The mental health professional, who will also be on call 24/7, will provide individual therapy, one-on-one supportive contact, suicide evaluations, referrals, crisis management and suicide intervention for inmates, Edmondson said.

This is the first time the jail will offer these kinds of services, she said, adding that the contract goes into effect on Oct. 1.

"It's just a goal, to have a certain level of medical and mental health services within the jail," she said. "All the different programs we offer to help correct behavior and teach inmates coping skills they need to be better citizens in our community, this is one more piece of that."

Common mental issues among inmates include depression, bipolar disorder and anxiety issues, she said. Some have been diagnosed with schizophrenia or personality disorders.

About 30 percent of inmates are on psychotropic medication, she said. Many are involved with mental health court, she added, the jail consulting with outside providers if inmates have them.

Inmates with such issues struggle with coping in difficult circumstances, "and of course being in jail is that," Edmondson said.

The jail sees about four serious suicide attempts a year, she said, where inmates require medical care beyond what the jail can provide.

"A person who is committed to doing harm to themselves can find a way to do it, whether with a plastic toothbrush or wooden pencil, a towel or the uniform they're wearing," she said.

Detention staff is trained to recognize indications of suicide, she added, but that only goes so far.

"We're not mental health professionals," she said. "To have that person give us a clear picture of what inmates are dealing with as far as stress levels, I think it will be really helpful."
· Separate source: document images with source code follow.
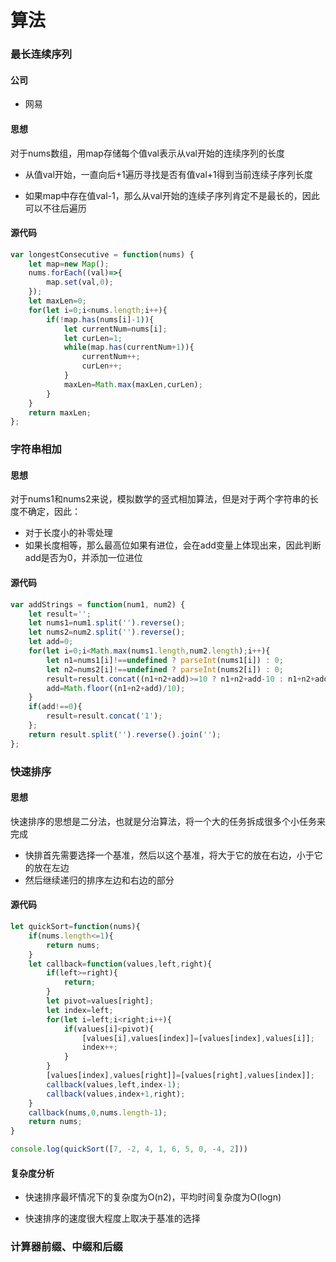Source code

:# 算法

### 最长连续序列

#### 公司

+ 网易

#### 思想

对于nums数组，用map存储每个值val表示从val开始的连续序列的长度

+ 从值val开始，一直向后+1遍历寻找是否有值val+1得到当前连续子序列长度

+ 如果map中存在值val-1，那么从val开始的连续子序列肯定不是最长的，因此可以不往后遍历

#### 源代码

```javascript
var longestConsecutive = function(nums) {
    let map=new Map();
    nums.forEach((val)=>{
        map.set(val,0);
    });
    let maxLen=0;
    for(let i=0;i<nums.length;i++){
        if(!map.has(nums[i]-1)){
            let currentNum=nums[i];
            let curLen=1;
            while(map.has(currentNum+1)){
                currentNum++;
                curLen++;
            }
            maxLen=Math.max(maxLen,curLen);
        }
    }
    return maxLen;
};
```

### 字符串相加

#### 思想

对于nums1和nums2来说，模拟数学的竖式相加算法，但是对于两个字符串的长度不确定，因此：

+ 对于长度小的补零处理
+ 如果长度相等，那么最高位如果有进位，会在add变量上体现出来，因此判断add是否为0，并添加一位进位

#### 源代码

```javascript
var addStrings = function(num1, num2) {
    let result='';
    let nums1=num1.split('').reverse();
    let nums2=num2.split('').reverse();
    let add=0;
    for(let i=0;i<Math.max(nums1.length,num2.length);i++){
        let n1=nums1[i]!==undefined ? parseInt(nums1[i]) : 0;
        let n2=nums2[i]!==undefined ? parseInt(nums2[i]) : 0;
        result=result.concat((n1+n2+add)>=10 ? n1+n2+add-10 : n1+n2+add);
        add=Math.floor((n1+n2+add)/10);
    }
    if(add!==0){
        result=result.concat('1');
    };
    return result.split('').reverse().join('');
};
```

### 快速排序

#### 思想

快速排序的思想是二分法，也就是分治算法，将一个大的任务拆成很多个小任务来完成

+ 快排首先需要选择一个基准，然后以这个基准，将大于它的放在右边，小于它的放在左边
+ 然后继续递归的排序左边和右边的部分

#### 源代码

```javascript
let quickSort=function(nums){
    if(nums.length<=1){
        return nums;
    }
    let callback=function(values,left,right){
        if(left>=right){
            return;
        }
        let pivot=values[right];
        let index=left;
        for(let i=left;i<right;i++){
            if(values[i]<pivot){
                [values[i],values[index]]=[values[index],values[i]];
                index++;
            }
        }
        [values[index],values[right]]=[values[right],values[index]];
        callback(values,left,index-1);
        callback(values,index+1,right);
    }
    callback(nums,0,nums.length-1);
    return nums;
}

console.log(quickSort([7, -2, 4, 1, 6, 5, 0, -4, 2]))
```

#### 复杂度分析

+ 快速排序最坏情况下的复杂度为O(n2)，平均时间复杂度为O(logn)

+ 快速排序的速度很大程度上取决于基准的选择

### 计算器前缀、中缀和后缀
The mental health provider will also connect offenders with outside providers when they leave, Edmondson said.

"The idea is to hopefully help a lot of the folks we have in our population, to minimize recidivism," she said.

A suicide attempt hasn't been successful at the jail in "many years," Edmondson noted.

The mental health professional in the contract will cost $68,160. The position will replace the work of ACES Community Providers, which has offered regular suicide evaluations at the jail for $11,570 a year.

The total cost of the renewed contract is just over $1 million.

Commissioner Jai Nelson voted against the contract, out of disapproval of the cost disparity between ACES and the new mental health professional.

"We went from $12,000 with ACES to almost $70,000?" Nelson said. "This is a pretty significant increase."

Edmondson pointed out that ACES only provided on-call evaluations, not on-site services. The sheriff's department has researched the need for addressing mental health issues, she said.

"This is an increase of service for the inmates with mental health issues in the facility," Edmondson said. "This is something we need to protect inmates, and staff as well."